Source texts of formatted documents:
%%
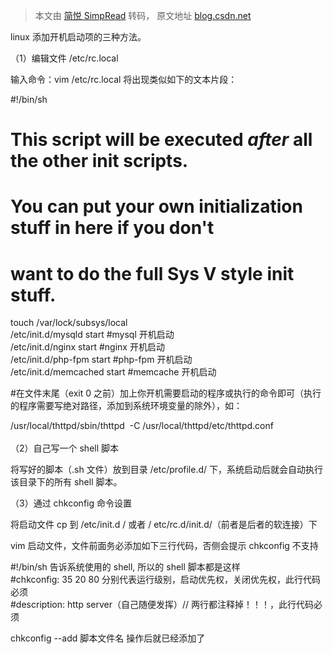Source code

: > 本文由 [简悦 SimpRead](http://ksria.com/simpread/) 转码， 原文地址 [blog.csdn.net](https://blog.csdn.net/lylload/article/details/79488968)

linux 添加开机启动项的三种方法。

（1）编辑文件 /etc/rc.local

输入命令：vim /etc/rc.local 将出现类似如下的文本片段：

#!/bin/sh  
#  
# This script will be executed *after* all the other init scripts.  
# You can put your own initialization stuff in here if you don't  
# want to do the full Sys V style init stuff.

touch /var/lock/subsys/local  
/etc/init.d/mysqld start #mysql 开机启动  
/etc/init.d/nginx start #nginx 开机启动  
/etc/init.d/php-fpm start #php-fpm 开机启动  
/etc/init.d/memcached start #memcache 开机启动

#在文件末尾（exit 0 之前）加上你开机需要启动的程序或执行的命令即可（执行的程序需要写绝对路径，添加到系统环境变量的除外），如：

/usr/local/thttpd/sbin/thttpd  -C /usr/local/thttpd/etc/thttpd.conf  
   
（2）自己写一个 shell 脚本

将写好的脚本（.sh 文件）放到目录 /etc/profile.d/ 下，系统启动后就会自动执行该目录下的所有 shell 脚本。

（3）通过 chkconfig 命令设置

将启动文件 cp 到 /etc/init.d / 或者 / etc/rc.d/init.d/（前者是后者的软连接）下

vim 启动文件，文件前面务必添加如下三行代码，否侧会提示 chkconfig 不支持

#!/bin/sh 告诉系统使用的 shell, 所以的 shell 脚本都是这样  
#chkconfig: 35 20 80 分别代表运行级别，启动优先权，关闭优先权，此行代码必须  
#description: http server（自己随便发挥）// 两行都注释掉！！！，此行代码必须

chkconfig --add 脚本文件名 操作后就已经添加了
%%
Task description:
Each entry above should be copied exactly. The pictures should not.

Result of this task:
Source code

: > 本文由 [简悦 SimpRead](http://ksria.com/simpread/) 转码， 原文地址 [blog.csdn.net](https://blog.csdn.net/lylload/article/details/79488968)

linux 添加开机启动项的三种方法。

（1）编辑文件 /etc/rc.local

输入命令：vim /etc/rc.local 将出现类似如下的文本片段：

#!/bin/sh  
#  
# This script will be executed *after* all the other init scripts.  
# You can put your own initialization stuff in here if you don't  
# want to do the full Sys V style init stuff.

touch /var/lock/subsys/local  
/etc/init.d/mysqld start #mysql 开机启动  
/etc/init.d/nginx start #nginx 开机启动  
/etc/init.d/php-fpm start #php-fpm 开机启动  
/etc/init.d/memcached start #memcache 开机启动

#在文件末尾（exit 0 之前）加上你开机需要启动的程序或执行的命令即可（执行的程序需要写绝对路径，添加到系统环境变量的除外），如：

/usr/local/thttpd/sbin/thttpd  -C /usr/local/thttpd/etc/thttpd.conf  
   
（2）自己写一个 shell 脚本

将写好的脚本（.sh 文件）放到目录 /etc/profile.d/ 下，系统启动后就会自动执行该目录下的所有 shell 脚本。

（3）通过 chkconfig 命令设置

将启动文件 cp 到 /etc/init.d / 或者 / etc/rc.d/init.d/（前者是后者的软连接）下

vim 启动文件，文件前面务必添加如下三行代码，否侧会提示 chkconfig 不支持

#!/bin/sh 告诉系统使用的 shell, 所以的 shell 脚本都是这样  
#chkconfig: 35 20 80 分别代表运行级别，启动优先权，关闭优先权，此行代码必须  
#description: http server（自己随便发挥）// 两行都注释掉！！！，此行代码必须

chkconfig --add 脚本文件名 操作后就已经添加了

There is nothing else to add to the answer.